Том 3. Литературные и театральные воспоминания
Шрифт:
Также известный профессор в Москве М. Г. Павлов подал просьбу о дозволении издавать журнал «Атеней», содержание которого должны были составлять история наук, словесность и критика, – по две книжки в месяц. Наконец, известный же в Москве литератор, le Cointe Delaveau, вошел с прошением издавать журнал на французском языке «Bulletin du Nord». Комитет немедленно ходатайствовал о дозволении издавать вышеупомянутые журналы, а как разрешение тогда зависело от министерства народного просвещения, то и было получено очень скоро.
Прошел ноябрь. Писарев продолжал кашлять, работать и выезжать. Лекарства, избавившие его от усиленного кашля и лихорадочного состояния, дальнейшего действия не имели. Г. Я. Высоцкий говорил, что это ничего, что с наступлением теплой погоды он примется за Писарева и вылечит его радикально.
Первого декабря был бенефис Мочалова. Неутомимый Шаховской поддоброхотал ему огромнейшую комедию в пяти действиях, взятую из романа Вальтер-Скотта; она называлась «Судьба Ниджеля, или Все беда для несчастного». Я уже говорил об этом несчастном спектакле, которого дослушать с вниманием
В это время шла уже постановка на сцену комедии Загоскина «Благородный театр». Я не видывал, чтоб князь Шаховской когда-нибудь так хлопотал о своей пиесе, как он хлопотал об этой комедии. Почти на всех репетициях я сидел подле князя и слышал все его бормотанье с самим собою: «Плелесть, плелесть! – шептал он. – Какое богатое комическое положение, какая веселось, какие счастливые стихи! Откуда это все белется?.. Господь бог ему посилает». Один раз Шаховской даже вскочил, треснул себя по лысине и закричал, как мог, своим диким голосом: «Это лучшая комедия из всех втолоклассных французских комедий, котолыми плославились их автолы». Актерами Шаховской также восхищался, и поистине эта комедия была разыграна с таким совершенством, какого я на московской сцене не видывал. [41]
41
В первый раз «Благородный театр» был дан 28 декабря 1827 года; по крайней мере так напечатано было в «Московских ведомостях»; подлинный же репертуар сгорел вместе со всем театральным архивом в последнем пожаре Петровского театра.

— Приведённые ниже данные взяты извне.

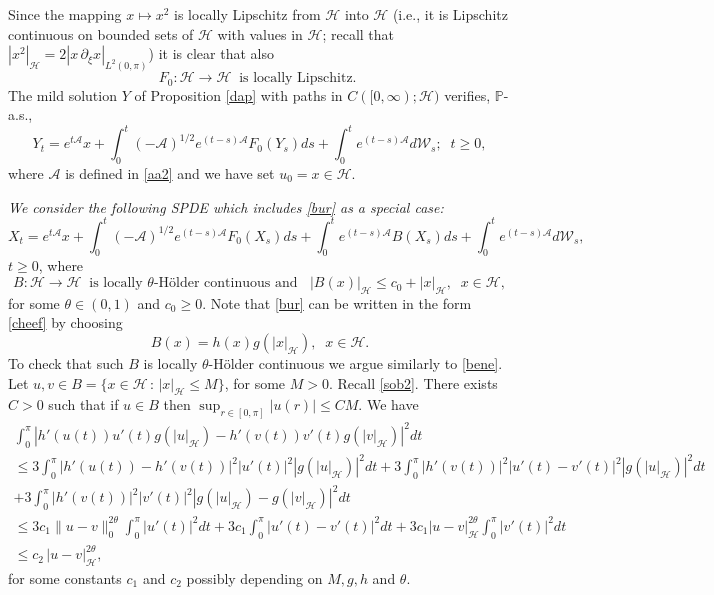 \documentclass[preprint]{imsart}
\def\P{\mathbb P}
\def\A{\mathcal A}
\def\H{\mathcal  H}
\def\W{\mathcal  W}
\begin{document}
   Since the mapping $x \mapsto x^2$ is  locally Lipschitz   from  $\H$ into $\H$   (i.e., it is Lipschitz continuous  on bounded sets of $\H$ with values in $\H$; recall that $|x^2|_{\H} = 2 |x \, \partial_{\xi} x|_{L^2(0,\pi)}$)
it is clear that also
\begin{equation} \label{f0} 
  F_0: \H \to \H  \;\; \text{is locally  Lipschitz.  }
\end{equation}
The mild solution $Y $ of Proposition \ref{dap} with paths in $C([0,\infty); \H)$ verifies, $\P$-a.s.,
\begin{equation}
  \label{mq144}
Y_{t}=e^{t \A }x +\int_{0}^{t}(- \A)^{1/2}e^{(  t-s)  \A}F_0  (
Y_{s})ds + \int_{0}^{t}e^{(  t-s)  \A}d \W_{s};\;\; t \ge 0, 
\end{equation}
 where $\A$ is defined in \eqref{aa2} and we have set $u_0=x \in \H$.
  
  \smallskip 
  {\sl We consider the following  SPDE which includes 
    \eqref{bur} as a special case:}
 \begin{equation}
  \label{cheef}
X_t = e^{t \A }x +\int_{0}^{t}(- \A)^{1/2}e^{(  t-s)  \A}F_0  (
X_{s})ds
 + \int_{0}^{t} e^{(  t-s)  \A} B  (
X_{s})ds 
+
\int_{0}^{t}e^{(  t-s)  \A}d \W_{s},
 \end{equation}
$t \ge 0 $, where  
\begin{equation}\label{nonl}
B: \H \to \H \; \; \text{is locally $\theta$-H\"older  continuous  and } \;\;  |B(x)|_{\H} \le c_0 +  |x|_{\H}, \;\; x \in \H,
\end{equation}
 for some $\theta \in (0,1)$ and $c_0 \ge 0.$ 
 Note that  \eqref{bur} can be written in the form \eqref{cheef} by choosing  
 \begin{equation} \label{s444}
B(x) = h(x)   g(| x|_{\H}), \;\; x \in \H. 
 \end{equation} 
 To check that such $B$ is locally $\theta$-H\"older  continuous we argue similarly to \eqref{bene}.
 Let  $u,v \in B =\{ x \in \H \, :\, |x|_{\H} \le M \}$, for some $M>0$.  Recall  \eqref{sob2}.   
 There exists $C>0$ such that if $u \in B $ then $\sup_{r \in [0, \pi]} |u(r)|  \le CM$.  
We have 
\begin{gather*} \nonumber
\int_0^{\pi} |h'(u(t)) u'(t) g(|u|_{\H}) - h'(v(t)) v'(t) g(|v|_{\H})|^2 dt \\ 
\nonumber \le 
3 \int_0^{ \pi} |h'(u(t)) - h'(v(t))|^2  |u'(t)|^2  |g(|u|_{\H})|^2 dt 
+
 3 \int_0^{ \pi} |h'(v(t))|^2  |u'(t) - v'(t)|^2  |g(|u|_{\H})|^2 dt
\\
+ 3 \int_0^{ \pi} |h'(v(t))|^2  |v'(t)|^2  |g(|u|_{\H}) -  g(|v|_{\H})|^2 dt 
\\
\le 3 c_1 \| u -v \|_0^{2\theta}  \int_0^{ \pi}   |u'(t)|^2   dt
+ 3
  c_1 \int_0^{ \pi}   |u'(t) - v'(t)|^2   dt + 3 c_1  | u - v |^{2\theta}_{\H}
  \int_0^{ \pi}  |v'(t)|^2  dt 
\\ \nonumber \le 
 c_2 
  \, | u - v |^{2\theta}_{\H},
\end{gather*}
for some constants $c_1$ and $c_2$ possibly depending on $M, g, h $ and $\theta$.  
     
\end{document}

Новая комедия Загоскина была принята публикой с непрерывающимся смехом и частым, но сейчас утихающим хлопаньем; только по временам или по окончании актов взрывы громких, общих и продолжительных рукоплесканий выражали удовольствие зрителей, которые до тех пор удерживались от аплодисментов, чтоб не мешать самим себе слушать и смеяться. Я не стану давать отчета в ходе этого прекрасного спектакля и в относительном совершенстве многих московских артистов. Я подробно говорил об этом в биографии Загоскина.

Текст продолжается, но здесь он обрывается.